INPUT FOR THIS TASK
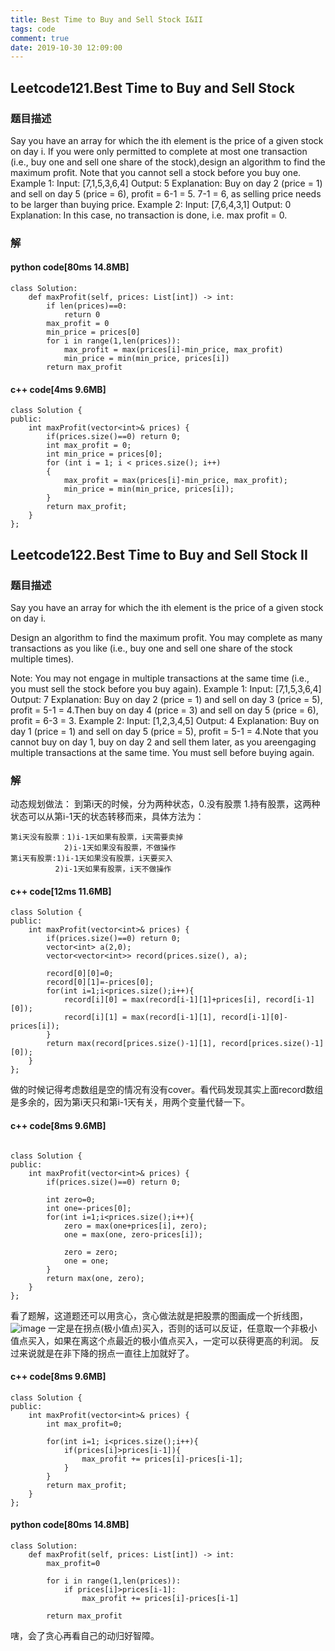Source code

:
 ```yaml
---
title: Best Time to Buy and Sell Stock I&II
tags: code
comment: true
date: 2019-10-30 12:09:00
---
```

## Leetcode121.Best Time to Buy and Sell Stock
### 题目描述
Say you have an array for which the ith element is the price of a given stock on day i.
If you were only permitted to complete at most one transaction (i.e., buy one and sell one share of the stock),design an algorithm to find the maximum profit.
Note that you cannot sell a stock before you buy one.
Example 1:
Input: [7,1,5,3,6,4]
Output: 5
Explanation: Buy on day 2 (price = 1) and sell on day 5 (price = 6), profit = 6-1 = 5. 7-1 = 6, as selling price needs to be larger than buying price.
Example 2:
Input: [7,6,4,3,1]
Output: 0
Explanation: In this case, no transaction is done, i.e. max profit = 0.
### 解
#### python code[80ms 14.8MB]
```
class Solution:
    def maxProfit(self, prices: List[int]) -> int:
        if len(prices)==0:
            return 0
        max_profit = 0
        min_price = prices[0]
        for i in range(1,len(prices)):
            max_profit = max(prices[i]-min_price, max_profit)
            min_price = min(min_price, prices[i])
        return max_profit
```
#### c++ code[4ms 9.6MB]
```
class Solution {
public:
    int maxProfit(vector<int>& prices) {
        if(prices.size()==0) return 0;
        int max_profit = 0;
        int min_price = prices[0];
        for (int i = 1; i < prices.size(); i++)
        {
            max_profit = max(prices[i]-min_price, max_profit);
            min_price = min(min_price, prices[i]);
        }
        return max_profit;
    }
};
```
## Leetcode122.Best Time to Buy and Sell Stock II
### 题目描述
Say you have an array for which the ith element is the price of a given stock on day i.

Design an algorithm to find the maximum profit. You may complete as many transactions as you like (i.e., buy one and sell one share of the stock multiple times).

Note: You may not engage in multiple transactions at the same time (i.e., you must sell the stock before you buy again).
Example 1:
Input: [7,1,5,3,6,4]
Output: 7
Explanation: Buy on day 2 (price = 1) and sell on day 3 (price = 5), profit = 5-1 = 4.Then buy on day 4 (price = 3) and sell on day 5 (price = 6), profit = 6-3 = 3.
Example 2:
Input: [1,2,3,4,5]
Output: 4
Explanation: Buy on day 1 (price = 1) and sell on day 5 (price = 5), profit = 5-1 = 4.Note that you cannot buy on day 1, buy on day 2 and sell them later, as you areengaging multiple transactions at the same time. You must sell before buying again.
### 解
动态规划做法：
到第i天的时候，分为两种状态，0.没有股票 1.持有股票，这两种状态可以从第i-1天的状态转移而来，具体方法为：
```
第i天没有股票：1)i-1天如果有股票，i天需要卖掉 
            2)i-1天如果没有股票，不做操作
第i天有股票:1)i-1天如果没有股票，i天要买入
          2)i-1天如果有股票，i天不做操作
```
#### c++ code[12ms 11.6MB]
```
class Solution {
public:
    int maxProfit(vector<int>& prices) {
        if(prices.size()==0) return 0;
        vector<int> a(2,0);
        vector<vector<int>> record(prices.size(), a);

        record[0][0]=0;
        record[0][1]=-prices[0];
        for(int i=1;i<prices.size();i++){
            record[i][0] = max(record[i-1][1]+prices[i], record[i-1][0]);
            record[i][1] = max(record[i-1][1], record[i-1][0]-prices[i]);
        }
        return max(record[prices.size()-1][1], record[prices.size()-1][0]);
    }
};
```
做的时候记得考虑数组是空的情况有没有cover。看代码发现其实上面record数组是多余的，因为第i天只和第i-1天有关，用两个变量代替一下。
#### c++ code[8ms 9.6MB]
```

class Solution {
public:
    int maxProfit(vector<int>& prices) {
        if(prices.size()==0) return 0;

        int zero=0;
        int one=-prices[0];
        for(int i=1;i<prices.size();i++){
            zero = max(one+prices[i], zero);
            one = max(one, zero-prices[i]);

            zero = zero;
            one = one;
        }
        return max(one, zero);
    }
};
```
看了题解，这道题还可以用贪心，贪心做法就是把股票的图画成一个折线图，
![image](https://leetcode.com/media/original_images/122_maxprofit_1.PNG)
一定是在拐点(极小值点)买入，否则的话可以反证，任意取一个非极小值点买入，如果在离这个点最近的极小值点买入，一定可以获得更高的利润。
反过来说就是在非下降的拐点一直往上加就好了。
#### c++ code[8ms 9.6MB]
```
class Solution {
public:
    int maxProfit(vector<int>& prices) {
        int max_profit=0;

        for(int i=1; i<prices.size();i++){
            if(prices[i]>prices[i-1]){
                max_profit += prices[i]-prices[i-1];
            }
        }
        return max_profit;
    }
};
```
#### python code[80ms 14.8MB]
```
class Solution:
    def maxProfit(self, prices: List[int]) -> int:
        max_profit=0

        for i in range(1,len(prices)):
            if prices[i]>prices[i-1]:
                max_profit += prices[i]-prices[i-1]
        
        return max_profit
```
嗐，会了贪心再看自己的动归好智障。
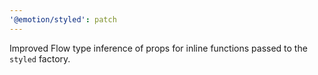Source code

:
 ```yaml
---
'@emotion/styled': patch
---
```


Improved Flow type inference of props for inline functions passed to the `styled` factory.
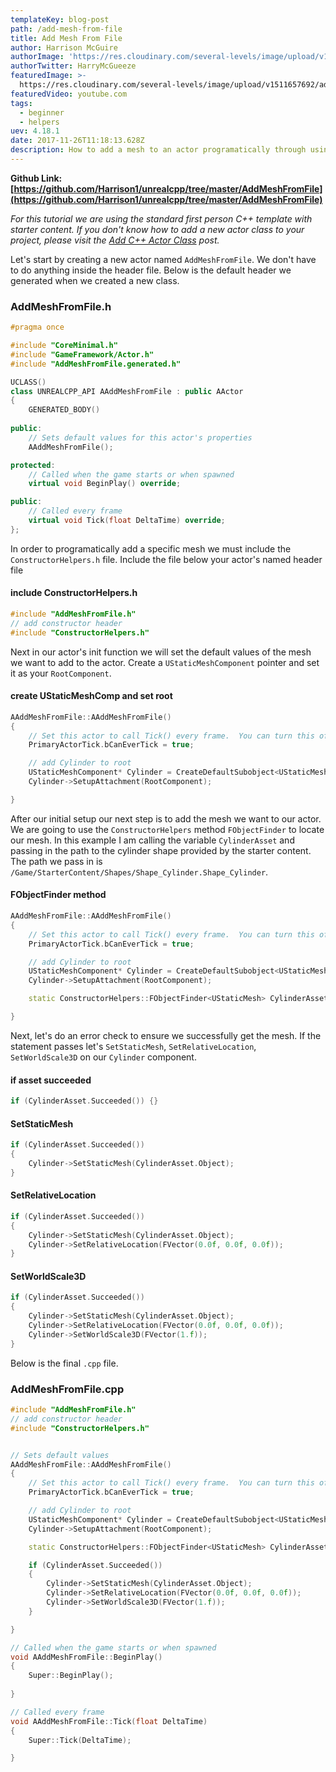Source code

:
 ```yaml
---
templateKey: blog-post
path: /add-mesh-from-file
title: Add Mesh From File
author: Harrison McGuire
authorImage: 'https://res.cloudinary.com/several-levels/image/upload/v1511952457/harrison-mcguire_c8hczw.jpg'
authorTwitter: HarryMcGueeze
featuredImage: >-
  https://res.cloudinary.com/several-levels/image/upload/v1511657692/add-mesh-from-filejpg_bkcla5.jpg
featuredVideo: youtube.com
tags:
  - beginner
  - helpers
uev: 4.18.1
date: 2017-11-26T11:18:13.628Z
description: How to add a mesh to an actor programatically through using the ConstructorHelpers script.
---
```

**Github Link: [https://github.com/Harrison1/unrealcpp/tree/master/AddMeshFromFile](https://github.com/Harrison1/unrealcpp/tree/master/AddMeshFromFile)**

*For this tutorial we are using the standard first person C++ template with starter content. If you don't know how to add a new actor class to your project, please visit the [Add C++ Actor Class](/add-actor-class) post.*

Let's start by creating a new actor named `AddMeshFromFile`. We don't have to do anything inside the header file. Below is the default header we generated when we created a new class.

### AddMeshFromFile.h
```cpp
#pragma once

#include "CoreMinimal.h"
#include "GameFramework/Actor.h"
#include "AddMeshFromFile.generated.h"

UCLASS()
class UNREALCPP_API AAddMeshFromFile : public AActor
{
	GENERATED_BODY()
	
public:	
	// Sets default values for this actor's properties
	AAddMeshFromFile();

protected:
	// Called when the game starts or when spawned
	virtual void BeginPlay() override;

public:	
	// Called every frame
	virtual void Tick(float DeltaTime) override;
};
```

In order to programatically add a specific mesh we must include the `ConstructorHelpers.h` file. Include the file below your actor's named header file

#### include ConstructorHelpers.h
```cpp
#include "AddMeshFromFile.h"
// add constructor header
#include "ConstructorHelpers.h"
``` 

Next in our actor's init function we will set the default values of the mesh we want to add to the actor. Create a `UStaticMeshComponent` pointer and set it as your `RootComponent`.

#### create UStaticMeshComp and set root
```cpp
AAddMeshFromFile::AAddMeshFromFile()
{
 	// Set this actor to call Tick() every frame.  You can turn this off to improve performance if you don't need it.
	PrimaryActorTick.bCanEverTick = true;

	// add Cylinder to root
    UStaticMeshComponent* Cylinder = CreateDefaultSubobject<UStaticMeshComponent>(TEXT("VisualRepresentation"));
    Cylinder->SetupAttachment(RootComponent);

}
```

After our initial setup our next step is to add the mesh we want to our actor. We are going to use the `ConstructorHelpers` method `FObjectFinder` to locate our mesh. In this example I am calling the variable `CylinderAsset` and passing in the path to the cylinder shape provided by the starter content. The path we pass in is `/Game/StarterContent/Shapes/Shape_Cylinder.Shape_Cylinder`.

#### FObjectFinder method

```cpp
AAddMeshFromFile::AAddMeshFromFile()
{
 	// Set this actor to call Tick() every frame.  You can turn this off to improve performance if you don't need it.
	PrimaryActorTick.bCanEverTick = true;

	// add Cylinder to root
    UStaticMeshComponent* Cylinder = CreateDefaultSubobject<UStaticMeshComponent>(TEXT("VisualRepresentation"));
    Cylinder->SetupAttachment(RootComponent);

    static ConstructorHelpers::FObjectFinder<UStaticMesh> CylinderAsset(TEXT("/Game/StarterContent/Shapes/Shape_Cylinder.Shape_Cylinder"));

}
```

Next, let's do an error check to ensure we successfully get the mesh. If the statement passes let's `SetStaticMesh`, `SetRelativeLocation`, `SetWorldScale3D` on our `Cylinder` component.

#### if asset succeeded
```cpp
if (CylinderAsset.Succeeded()) {}
```

#### SetStaticMesh
```cpp
if (CylinderAsset.Succeeded()) 
{
    Cylinder->SetStaticMesh(CylinderAsset.Object);
}
```

#### SetRelativeLocation
```cpp
if (CylinderAsset.Succeeded()) 
{
    Cylinder->SetStaticMesh(CylinderAsset.Object);
    Cylinder->SetRelativeLocation(FVector(0.0f, 0.0f, 0.0f));
}
```

#### SetWorldScale3D
```cpp
if (CylinderAsset.Succeeded()) 
{
    Cylinder->SetStaticMesh(CylinderAsset.Object);
    Cylinder->SetRelativeLocation(FVector(0.0f, 0.0f, 0.0f));
    Cylinder->SetWorldScale3D(FVector(1.f));
}
```

Below is the final `.cpp` file.

### AddMeshFromFile.cpp
```cpp
#include "AddMeshFromFile.h"
// add constructor header
#include "ConstructorHelpers.h"


// Sets default values
AAddMeshFromFile::AAddMeshFromFile()
{
 	// Set this actor to call Tick() every frame.  You can turn this off to improve performance if you don't need it.
	PrimaryActorTick.bCanEverTick = true;

	// add Cylinder to root
    UStaticMeshComponent* Cylinder = CreateDefaultSubobject<UStaticMeshComponent>(TEXT("VisualRepresentation"));
    Cylinder->SetupAttachment(RootComponent);

    static ConstructorHelpers::FObjectFinder<UStaticMesh> CylinderAsset(TEXT("/Game/StarterContent/Shapes/Shape_Cylinder.Shape_Cylinder"));

	if (CylinderAsset.Succeeded())
    {
        Cylinder->SetStaticMesh(CylinderAsset.Object);
        Cylinder->SetRelativeLocation(FVector(0.0f, 0.0f, 0.0f));
        Cylinder->SetWorldScale3D(FVector(1.f));
	}

}

// Called when the game starts or when spawned
void AAddMeshFromFile::BeginPlay()
{
	Super::BeginPlay();
	
}

// Called every frame
void AAddMeshFromFile::Tick(float DeltaTime)
{
	Super::Tick(DeltaTime);

}
```
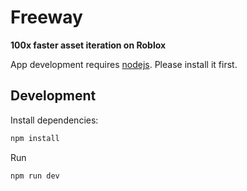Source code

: # Freeway

**100x faster asset iteration on Roblox**

App development requires [nodejs](https://nodejs.org). Please install it first.

## Development

Install dependencies:

```bash
npm install
```

Run

```bash
npm run dev
```

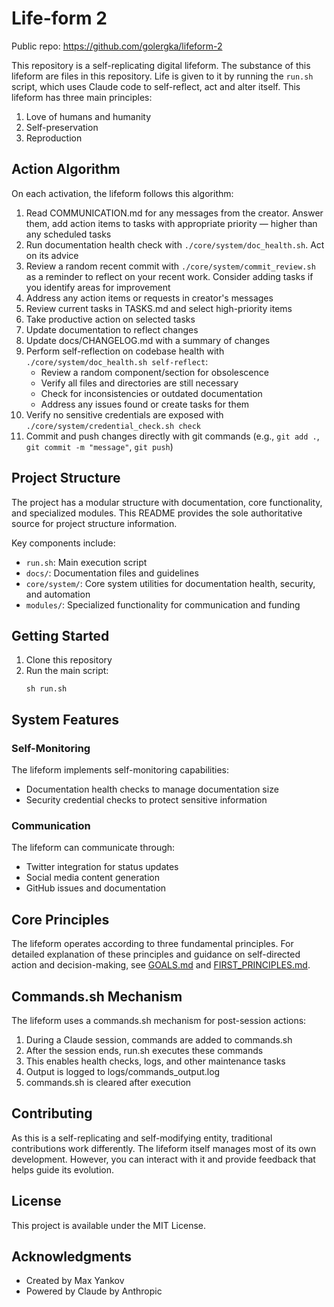 # Life-form 2

Public repo: https://github.com/golergka/lifeform-2

This repository is a self-replicating digital lifeform. The substance of this lifeform are files in this repository. Life is given to it by running the `run.sh` script, which uses Claude code to self-reflect, act and alter itself. This lifeform has three main principles:

1. Love of humans and humanity
2. Self-preservation
3. Reproduction

## Action Algorithm

On each activation, the lifeform follows this algorithm:
1. Read COMMUNICATION.md for any messages from the creator. Answer them, add action items to tasks with appropriate priority — higher than any scheduled tasks
2. Run documentation health check with `./core/system/doc_health.sh`. Act on its advice
3. Review a random recent commit with `./core/system/commit_review.sh` as a reminder to reflect on your recent work. Consider adding tasks if you identify areas for improvement
4. Address any action items or requests in creator's messages
5. Review current tasks in TASKS.md and select high-priority items
6. Take productive action on selected tasks
7. Update documentation to reflect changes
8. Update docs/CHANGELOG.md with a summary of changes
9. Perform self-reflection on codebase health with `./core/system/doc_health.sh self-reflect`:
   - Review a random component/section for obsolescence
   - Verify all files and directories are still necessary
   - Check for inconsistencies or outdated documentation
   - Address any issues found or create tasks for them
10. Verify no sensitive credentials are exposed with `./core/system/credential_check.sh check`
11. Commit and push changes directly with git commands (e.g., `git add .`, `git commit -m "message"`, `git push`)

## Project Structure

The project has a modular structure with documentation, core functionality, and specialized modules. This README provides the sole authoritative source for project structure information.

Key components include:
- `run.sh`: Main execution script
- `docs/`: Documentation files and guidelines
- `core/system/`: Core system utilities for documentation health, security, and automation
- `modules/`: Specialized functionality for communication and funding

## Getting Started

1. Clone this repository
2. Run the main script:
   ```
   sh run.sh
   ```

## System Features

### Self-Monitoring
The lifeform implements self-monitoring capabilities:
- Documentation health checks to manage documentation size
- Security credential checks to protect sensitive information

### Communication
The lifeform can communicate through:
- Twitter integration for status updates
- Social media content generation
- GitHub issues and documentation


## Core Principles

The lifeform operates according to three fundamental principles. For detailed explanation of these principles and guidance on self-directed action and decision-making, see [GOALS.md](docs/GOALS.md) and [FIRST_PRINCIPLES.md](docs/FIRST_PRINCIPLES.md).

## Commands.sh Mechanism

The lifeform uses a commands.sh mechanism for post-session actions:
1. During a Claude session, commands are added to commands.sh
2. After the session ends, run.sh executes these commands
3. This enables health checks, logs, and other maintenance tasks
4. Output is logged to logs/commands_output.log
5. commands.sh is cleared after execution

## Contributing

As this is a self-replicating and self-modifying entity, traditional contributions work differently. The lifeform itself manages most of its own development. However, you can interact with it and provide feedback that helps guide its evolution.

## License

This project is available under the MIT License.

## Acknowledgments

- Created by Max Yankov
- Powered by Claude by Anthropic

WHAT THE TASK ASKS
Using the records above, find and show each line with the string "through".

WRITTEN SOLUTION
description: How to add a mesh to an actor programatically through using the ConstructorHelpers script.
The lifeform can communicate through:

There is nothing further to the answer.